◆ **PROBLEM TO WORK ON**: Scan the listing for "further" and copy out each line that has it.
- - - - - - -
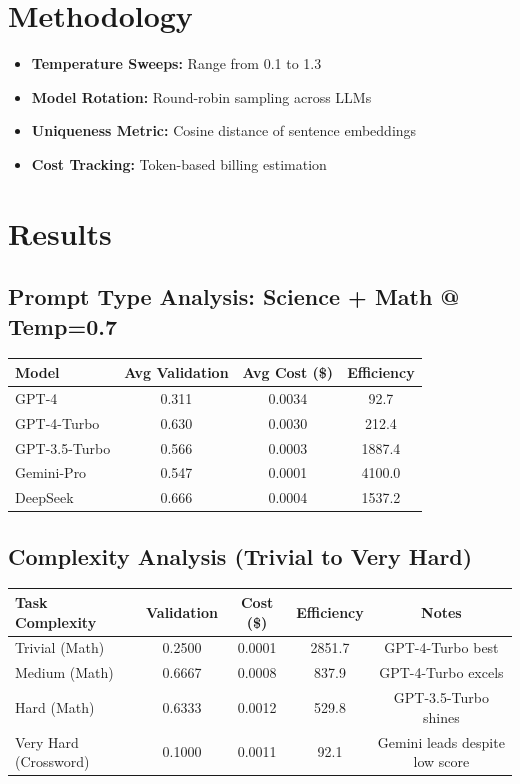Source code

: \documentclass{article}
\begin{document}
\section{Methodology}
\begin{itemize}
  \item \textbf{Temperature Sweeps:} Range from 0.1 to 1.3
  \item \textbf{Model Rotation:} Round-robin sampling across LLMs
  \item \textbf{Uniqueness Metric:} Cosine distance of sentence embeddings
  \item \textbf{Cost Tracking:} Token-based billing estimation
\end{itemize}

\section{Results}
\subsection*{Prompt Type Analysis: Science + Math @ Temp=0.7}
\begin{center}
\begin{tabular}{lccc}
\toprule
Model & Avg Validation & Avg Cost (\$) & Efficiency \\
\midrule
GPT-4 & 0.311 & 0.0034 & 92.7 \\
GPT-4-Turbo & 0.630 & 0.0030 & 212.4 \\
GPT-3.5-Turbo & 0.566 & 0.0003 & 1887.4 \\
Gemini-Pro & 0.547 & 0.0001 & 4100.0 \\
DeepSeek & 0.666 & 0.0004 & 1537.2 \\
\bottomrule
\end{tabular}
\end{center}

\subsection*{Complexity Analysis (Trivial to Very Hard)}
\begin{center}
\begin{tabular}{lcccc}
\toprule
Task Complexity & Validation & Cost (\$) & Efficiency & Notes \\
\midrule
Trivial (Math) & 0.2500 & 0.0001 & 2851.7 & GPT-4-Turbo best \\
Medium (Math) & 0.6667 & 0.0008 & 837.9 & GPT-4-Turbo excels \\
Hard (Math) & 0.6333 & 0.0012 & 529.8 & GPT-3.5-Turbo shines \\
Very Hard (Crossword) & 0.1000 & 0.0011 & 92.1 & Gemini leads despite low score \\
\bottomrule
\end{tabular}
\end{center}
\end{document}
- - - - - - -
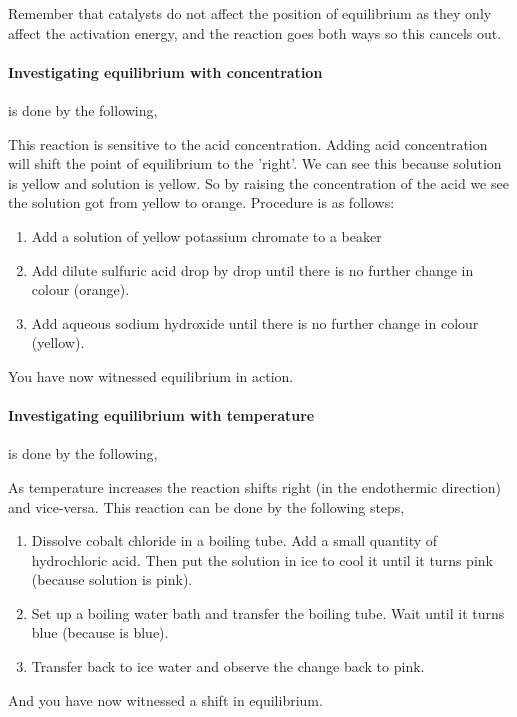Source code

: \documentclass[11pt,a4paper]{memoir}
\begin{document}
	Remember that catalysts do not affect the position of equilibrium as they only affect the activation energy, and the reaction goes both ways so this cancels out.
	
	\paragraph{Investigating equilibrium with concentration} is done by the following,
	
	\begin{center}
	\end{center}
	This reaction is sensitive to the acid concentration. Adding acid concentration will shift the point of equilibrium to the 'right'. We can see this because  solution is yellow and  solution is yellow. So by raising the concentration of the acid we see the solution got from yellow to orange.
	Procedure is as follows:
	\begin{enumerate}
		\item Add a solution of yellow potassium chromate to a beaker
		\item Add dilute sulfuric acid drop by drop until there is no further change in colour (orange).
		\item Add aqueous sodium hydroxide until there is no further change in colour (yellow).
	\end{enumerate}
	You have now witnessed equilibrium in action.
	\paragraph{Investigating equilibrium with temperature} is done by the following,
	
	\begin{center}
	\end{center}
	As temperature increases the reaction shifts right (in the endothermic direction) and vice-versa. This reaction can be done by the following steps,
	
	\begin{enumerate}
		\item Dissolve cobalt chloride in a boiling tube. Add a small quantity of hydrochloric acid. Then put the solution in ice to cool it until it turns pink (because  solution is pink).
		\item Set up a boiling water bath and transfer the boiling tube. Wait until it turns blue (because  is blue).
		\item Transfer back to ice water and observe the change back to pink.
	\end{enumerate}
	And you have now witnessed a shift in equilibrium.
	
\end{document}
- - - - - - -
◆ **RESULT OF THE EXERCISE**:
		\item Add dilute sulfuric acid drop by drop until there is no further change in colour (orange).
		\item Add aqueous sodium hydroxide until there is no further change in colour (yellow).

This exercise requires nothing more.